Bobo, LD;El Feghaly, RE;Chen, YS;Dubberke, ER;Han, Z;Baker, AH;Li, J;Burnham, CA;Haslam, DB;

Clostridium difficile infection (CDI) results in toxin-induced epithelial injury and marked intestinal inflammation. Fecal markers of intestinal inflammation correlate with CDI disease severity, but regulation of the inflammatory response is poorly understood. Previous studies demonstrated that C. difficile toxin TcdA activates p38 kinase in tissue culture cells and mouse ilium, resulting in interleukin-8 (IL-8) release. Here, we investigated the role of phosphorylated mitogen-activated protein kinase (MAPK)-activated protein kinase (MK2 kinase, pMK2), a key mediator of p38-dependent inflammation, in CDI. Exposure of cultured intestinal epithelial cells to the C. difficile toxins TcdA and TcdB resulted in p38-dependent MK2 activation.

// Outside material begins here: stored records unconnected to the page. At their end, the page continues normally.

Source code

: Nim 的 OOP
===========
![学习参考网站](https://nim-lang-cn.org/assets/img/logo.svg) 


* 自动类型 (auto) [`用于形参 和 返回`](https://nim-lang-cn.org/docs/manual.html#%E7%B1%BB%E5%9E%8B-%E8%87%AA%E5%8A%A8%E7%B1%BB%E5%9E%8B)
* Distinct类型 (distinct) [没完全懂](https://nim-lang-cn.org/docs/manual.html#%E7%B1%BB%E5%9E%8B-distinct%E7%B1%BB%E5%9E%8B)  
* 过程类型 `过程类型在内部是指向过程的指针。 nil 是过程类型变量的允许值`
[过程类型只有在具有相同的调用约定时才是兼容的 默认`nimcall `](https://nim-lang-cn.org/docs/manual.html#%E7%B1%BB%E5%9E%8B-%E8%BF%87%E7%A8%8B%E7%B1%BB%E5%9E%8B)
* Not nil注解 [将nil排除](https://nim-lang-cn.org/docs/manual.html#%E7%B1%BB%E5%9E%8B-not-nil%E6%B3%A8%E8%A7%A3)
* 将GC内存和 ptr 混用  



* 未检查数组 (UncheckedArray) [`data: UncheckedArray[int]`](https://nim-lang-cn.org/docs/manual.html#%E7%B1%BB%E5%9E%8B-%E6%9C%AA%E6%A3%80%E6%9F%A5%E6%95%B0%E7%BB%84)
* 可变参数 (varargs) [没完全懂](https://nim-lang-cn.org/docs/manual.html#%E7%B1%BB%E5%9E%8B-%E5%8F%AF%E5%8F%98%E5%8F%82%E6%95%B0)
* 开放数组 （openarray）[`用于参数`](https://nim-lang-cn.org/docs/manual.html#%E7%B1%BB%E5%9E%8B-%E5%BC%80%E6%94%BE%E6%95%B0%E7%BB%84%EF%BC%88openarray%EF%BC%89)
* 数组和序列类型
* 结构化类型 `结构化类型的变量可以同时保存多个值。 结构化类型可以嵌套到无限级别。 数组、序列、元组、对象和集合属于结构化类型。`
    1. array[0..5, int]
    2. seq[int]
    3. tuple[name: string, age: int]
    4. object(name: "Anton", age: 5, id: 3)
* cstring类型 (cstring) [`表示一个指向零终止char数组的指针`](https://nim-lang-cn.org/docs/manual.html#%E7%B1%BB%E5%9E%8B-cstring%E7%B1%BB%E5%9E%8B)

Toxin-induced IL-8 and GRO release required MK2 activity. We found that p38 and MK2 are activated in response to other actin-disrupting agents, suggesting that toxin-induced cytoskeleton disruption is the trigger for kinase-dependent cytokine response. Phosphorylated MK2 was detected in the intestines of C. difficile-infected hamsters and mice, demonstrating for the first time that the pathway is activated in infected animals. Furthermore, we found that elevated pMK2 correlated with the presence of toxigenic C. difficile among 100 patient stool samples submitted for C. difficile testing. In conclusion, we find that MK2 kinase is activated by TcdA and TcdB and regulates the expression of proinflammatory cytokines. Activation of p38-MK2 in infected animals and humans suggests that this pathway is a key driver of intestinal inflammation in patients with CDI.